Records supplied:
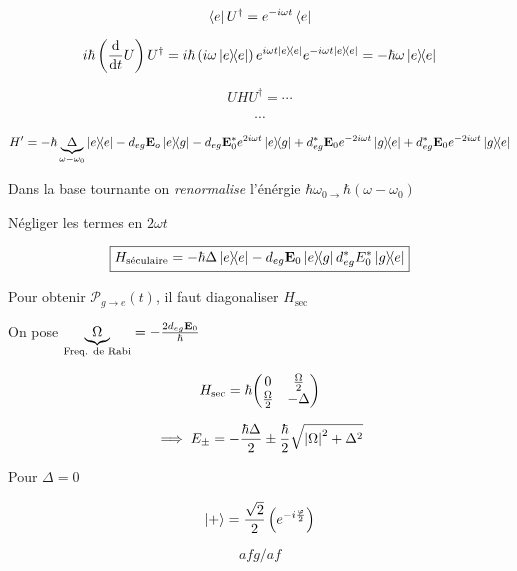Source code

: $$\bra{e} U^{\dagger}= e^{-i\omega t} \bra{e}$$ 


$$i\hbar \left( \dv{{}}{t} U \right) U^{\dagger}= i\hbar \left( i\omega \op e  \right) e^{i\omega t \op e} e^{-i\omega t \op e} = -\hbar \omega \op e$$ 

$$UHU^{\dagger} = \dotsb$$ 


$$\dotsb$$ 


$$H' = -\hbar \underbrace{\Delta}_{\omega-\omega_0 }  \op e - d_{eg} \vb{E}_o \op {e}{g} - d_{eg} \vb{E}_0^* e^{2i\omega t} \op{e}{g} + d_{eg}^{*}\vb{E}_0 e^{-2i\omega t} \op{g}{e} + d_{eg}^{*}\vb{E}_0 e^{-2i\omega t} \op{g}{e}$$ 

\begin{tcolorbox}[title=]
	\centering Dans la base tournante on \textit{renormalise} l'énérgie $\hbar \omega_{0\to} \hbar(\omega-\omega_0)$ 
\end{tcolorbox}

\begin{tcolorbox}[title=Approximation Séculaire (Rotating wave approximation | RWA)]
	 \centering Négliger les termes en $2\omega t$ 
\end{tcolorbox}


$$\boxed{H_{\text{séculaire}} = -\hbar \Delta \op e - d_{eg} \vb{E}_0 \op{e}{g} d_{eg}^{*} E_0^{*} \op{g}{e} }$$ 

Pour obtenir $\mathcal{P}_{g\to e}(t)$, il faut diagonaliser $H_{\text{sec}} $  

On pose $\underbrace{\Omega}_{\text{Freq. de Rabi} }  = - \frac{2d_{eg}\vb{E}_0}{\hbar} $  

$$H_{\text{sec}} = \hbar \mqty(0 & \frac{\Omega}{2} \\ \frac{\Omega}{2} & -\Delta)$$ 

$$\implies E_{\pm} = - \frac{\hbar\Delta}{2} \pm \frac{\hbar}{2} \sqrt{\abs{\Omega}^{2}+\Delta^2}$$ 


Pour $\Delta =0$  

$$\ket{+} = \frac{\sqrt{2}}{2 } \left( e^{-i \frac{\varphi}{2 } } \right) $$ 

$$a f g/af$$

---

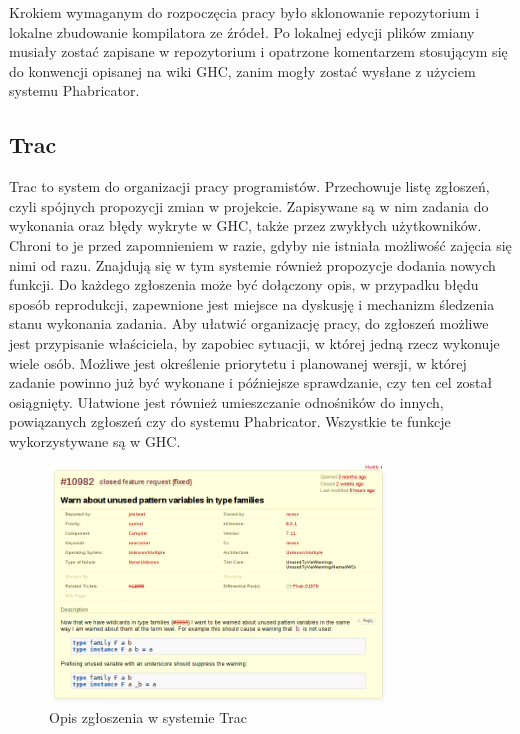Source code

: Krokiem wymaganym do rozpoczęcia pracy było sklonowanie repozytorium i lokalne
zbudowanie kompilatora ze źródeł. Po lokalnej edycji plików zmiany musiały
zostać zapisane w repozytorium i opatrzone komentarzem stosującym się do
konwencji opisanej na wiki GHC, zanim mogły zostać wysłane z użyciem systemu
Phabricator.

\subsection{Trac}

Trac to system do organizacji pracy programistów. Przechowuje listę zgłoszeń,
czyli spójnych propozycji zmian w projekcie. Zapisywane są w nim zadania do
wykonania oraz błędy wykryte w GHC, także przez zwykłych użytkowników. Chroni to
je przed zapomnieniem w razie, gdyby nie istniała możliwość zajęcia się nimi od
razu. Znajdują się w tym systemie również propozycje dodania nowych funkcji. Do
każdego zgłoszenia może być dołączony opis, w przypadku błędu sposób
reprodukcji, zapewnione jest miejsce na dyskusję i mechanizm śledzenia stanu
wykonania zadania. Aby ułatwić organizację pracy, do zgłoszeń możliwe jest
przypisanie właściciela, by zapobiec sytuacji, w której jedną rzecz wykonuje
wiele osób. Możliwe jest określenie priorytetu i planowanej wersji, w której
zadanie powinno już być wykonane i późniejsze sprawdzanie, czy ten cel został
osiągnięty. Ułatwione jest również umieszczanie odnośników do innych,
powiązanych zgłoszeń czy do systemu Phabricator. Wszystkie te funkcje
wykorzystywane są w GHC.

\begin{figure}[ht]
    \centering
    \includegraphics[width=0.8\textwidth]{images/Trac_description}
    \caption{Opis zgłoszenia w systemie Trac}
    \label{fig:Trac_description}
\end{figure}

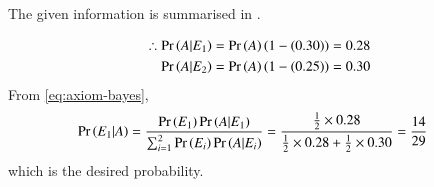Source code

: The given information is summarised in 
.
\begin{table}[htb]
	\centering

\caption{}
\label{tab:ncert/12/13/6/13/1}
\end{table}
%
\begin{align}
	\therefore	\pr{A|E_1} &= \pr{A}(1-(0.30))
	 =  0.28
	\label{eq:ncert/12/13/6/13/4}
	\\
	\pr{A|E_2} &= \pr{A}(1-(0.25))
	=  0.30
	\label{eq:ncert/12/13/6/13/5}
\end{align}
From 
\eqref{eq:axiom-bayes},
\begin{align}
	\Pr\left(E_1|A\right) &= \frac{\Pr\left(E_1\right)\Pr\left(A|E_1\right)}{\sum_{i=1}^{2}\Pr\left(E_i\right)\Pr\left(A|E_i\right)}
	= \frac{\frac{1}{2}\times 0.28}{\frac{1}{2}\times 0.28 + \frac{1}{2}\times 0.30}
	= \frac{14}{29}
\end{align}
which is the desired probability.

What to do:
Show every line in the listing above that carries the word "centering".

Solution to the problem:
	\centering Dans la base tournante on \textit{renormalise} l'énérgie $\hbar \omega_{0\to} \hbar(\omega-\omega_0)$ 
	 \centering Négliger les termes en $2\omega t$ 
    \centering
	\centering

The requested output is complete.